David La Haye

David La Haye, comédien. (Belœil, 19 avril 1966-). Formé à l'Option-théâtre du cégep de Saint-Hyacinthe (1988), il séduit bien vite le milieu théâtral, grâce à une nature d'acteur au registre étendu, capable de retenue et d'élans fougueux pour composer des personnages aux antipodes.

David La Haye, comédien. (Belœil, 19 avril 1966-). Formé à l'Option-théâtre du cégep de Saint-Hyacinthe (1988), il séduit bien vite le milieu théâtral, grâce à une nature d'acteur au registre étendu, capable de retenue et d'élans fougueux pour composer des personnages aux antipodes. Cette polyvalence lui sert bientôt également au cinéma et à la télévision, médiums auxquels il se consacrera entièrement quelques années seulement après des débuts prometteurs à la scène.

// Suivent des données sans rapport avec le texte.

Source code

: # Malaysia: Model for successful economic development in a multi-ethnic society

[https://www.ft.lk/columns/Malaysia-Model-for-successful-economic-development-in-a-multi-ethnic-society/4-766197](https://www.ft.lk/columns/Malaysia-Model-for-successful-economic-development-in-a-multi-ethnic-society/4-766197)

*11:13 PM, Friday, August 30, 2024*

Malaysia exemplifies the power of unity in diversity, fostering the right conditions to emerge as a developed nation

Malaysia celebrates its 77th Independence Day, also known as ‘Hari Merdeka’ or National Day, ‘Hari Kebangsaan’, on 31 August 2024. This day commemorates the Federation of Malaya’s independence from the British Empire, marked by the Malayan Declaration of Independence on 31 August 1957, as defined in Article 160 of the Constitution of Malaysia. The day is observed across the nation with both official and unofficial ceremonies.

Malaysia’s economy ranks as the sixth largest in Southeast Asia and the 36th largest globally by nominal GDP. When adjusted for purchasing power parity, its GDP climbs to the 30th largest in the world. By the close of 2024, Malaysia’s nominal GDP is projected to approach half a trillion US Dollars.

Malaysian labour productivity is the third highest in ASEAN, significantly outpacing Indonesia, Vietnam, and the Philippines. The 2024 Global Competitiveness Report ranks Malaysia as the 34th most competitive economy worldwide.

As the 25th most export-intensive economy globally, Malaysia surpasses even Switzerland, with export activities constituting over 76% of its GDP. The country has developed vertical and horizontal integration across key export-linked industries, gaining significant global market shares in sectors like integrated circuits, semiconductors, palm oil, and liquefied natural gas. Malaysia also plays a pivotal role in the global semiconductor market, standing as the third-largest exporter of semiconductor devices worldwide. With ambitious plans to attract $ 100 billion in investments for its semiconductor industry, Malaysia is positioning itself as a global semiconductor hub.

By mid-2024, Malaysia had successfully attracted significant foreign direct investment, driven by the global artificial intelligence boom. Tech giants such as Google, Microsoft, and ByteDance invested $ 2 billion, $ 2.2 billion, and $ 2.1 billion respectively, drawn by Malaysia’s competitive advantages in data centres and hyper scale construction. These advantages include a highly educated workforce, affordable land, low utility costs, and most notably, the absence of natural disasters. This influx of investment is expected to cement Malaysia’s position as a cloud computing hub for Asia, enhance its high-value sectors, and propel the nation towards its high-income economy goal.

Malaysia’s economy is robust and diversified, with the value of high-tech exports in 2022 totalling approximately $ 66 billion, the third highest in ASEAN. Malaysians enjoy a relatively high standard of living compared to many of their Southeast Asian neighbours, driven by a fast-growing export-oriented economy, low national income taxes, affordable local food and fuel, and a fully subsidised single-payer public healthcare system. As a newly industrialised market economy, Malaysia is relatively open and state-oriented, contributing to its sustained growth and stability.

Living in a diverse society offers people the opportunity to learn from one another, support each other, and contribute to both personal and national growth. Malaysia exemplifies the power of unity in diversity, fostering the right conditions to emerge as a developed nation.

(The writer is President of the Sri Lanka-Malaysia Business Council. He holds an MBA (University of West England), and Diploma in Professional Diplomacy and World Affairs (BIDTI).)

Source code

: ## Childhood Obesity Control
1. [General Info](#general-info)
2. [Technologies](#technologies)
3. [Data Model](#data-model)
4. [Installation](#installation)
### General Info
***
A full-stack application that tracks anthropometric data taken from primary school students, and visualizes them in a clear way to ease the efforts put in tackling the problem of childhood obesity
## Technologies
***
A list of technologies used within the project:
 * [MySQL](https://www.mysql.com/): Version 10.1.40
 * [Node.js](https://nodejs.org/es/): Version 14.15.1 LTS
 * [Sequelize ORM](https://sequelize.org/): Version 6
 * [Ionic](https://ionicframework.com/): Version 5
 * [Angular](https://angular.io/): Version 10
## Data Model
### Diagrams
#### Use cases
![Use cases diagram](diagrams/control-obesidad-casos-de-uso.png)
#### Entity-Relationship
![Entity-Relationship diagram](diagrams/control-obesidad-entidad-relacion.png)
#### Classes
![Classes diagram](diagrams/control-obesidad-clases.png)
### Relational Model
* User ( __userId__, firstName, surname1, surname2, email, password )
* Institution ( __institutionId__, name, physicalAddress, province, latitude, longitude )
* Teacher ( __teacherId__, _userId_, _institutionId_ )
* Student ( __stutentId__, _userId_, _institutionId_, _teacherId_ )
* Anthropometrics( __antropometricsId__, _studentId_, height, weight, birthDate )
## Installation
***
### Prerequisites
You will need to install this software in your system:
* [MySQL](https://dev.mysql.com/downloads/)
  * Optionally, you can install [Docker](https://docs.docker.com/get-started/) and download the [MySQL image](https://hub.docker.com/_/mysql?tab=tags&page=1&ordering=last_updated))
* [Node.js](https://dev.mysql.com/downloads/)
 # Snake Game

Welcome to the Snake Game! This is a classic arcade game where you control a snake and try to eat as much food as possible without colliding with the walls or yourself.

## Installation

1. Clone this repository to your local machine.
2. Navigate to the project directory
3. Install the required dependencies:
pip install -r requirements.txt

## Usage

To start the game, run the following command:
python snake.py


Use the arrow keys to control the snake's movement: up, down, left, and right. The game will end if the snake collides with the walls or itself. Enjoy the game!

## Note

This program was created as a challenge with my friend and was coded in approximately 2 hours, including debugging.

Il est révélé au public montréalais en 1989 avec son interprétation vive et empreinte de candeur du personnage de Melchior dans L'Éveil du printemps de Frank Wedekind, sous la direction de René Richard Cyr, aux côtés des jeunes Anne Dorval et Sylvie Drapeau; sur la scène du Théâtre de Quat'Sous, les premiers pas assurés de cette talentueuse flopée de comédiens fraîchement émoulus ne passent pas inaperçus. Le Théâtre du Nouveau Monde ouvre bien vite ses portes à David La Haye : Olivier Reichenbach lui offre d'abord l'occasion d'incarner un fougueux Laërte dans son Hamlet (1990), puis un poignant Perdican dans On ne badine pas avec l'amour de Musset (1991), avant qu'il soit dirigé par Lorraine Pintal dans Ines Pérée et Inat Tendu de Réjean Ducharme (1991), où il compose un Pierre-Pierre Pierre haut en couleur. S'il excelle dans les rôles réclamant un jeu très typé, énergique, au service de personnages flirtant parfois avec la perversion, le comédien est aussi juste dans ses interprétations tout en intériorité, comme celle qu'il livre dans la pièce de Bernard-Marie Koltès, Dans la solitude des champs de coton, mise en scène par Alice Ronfard en 1991 à l'Espace GO. Dans un duo fascinant avec René Gagnon, son personnage du Client, homme vulnérable et brisé, constitue un des rôles les plus achevés qu'il ait défendus à la scène. Toujours à l'Espace GO, on le voit l'année suivante dans Provincetown Playhouse, juillet 1919, j'avais 19 ans de Normand Chaurette, également sous la direction d'Alice Ronfard, ainsi que dans Bérénice, montée par Brigitte Haentjens, où il campe un bouleversant Antiochus. Ses dernières apparitions au théâtre remontent à 1994 ; on retiendra sa composition flamboyante de Cosmo, imbu de lui-même et manipulateur, dans Pitchfork Disney de l'Anglais Philip Ridley, mis en scène par Marie-Louise Leblanc au Quat'Sous.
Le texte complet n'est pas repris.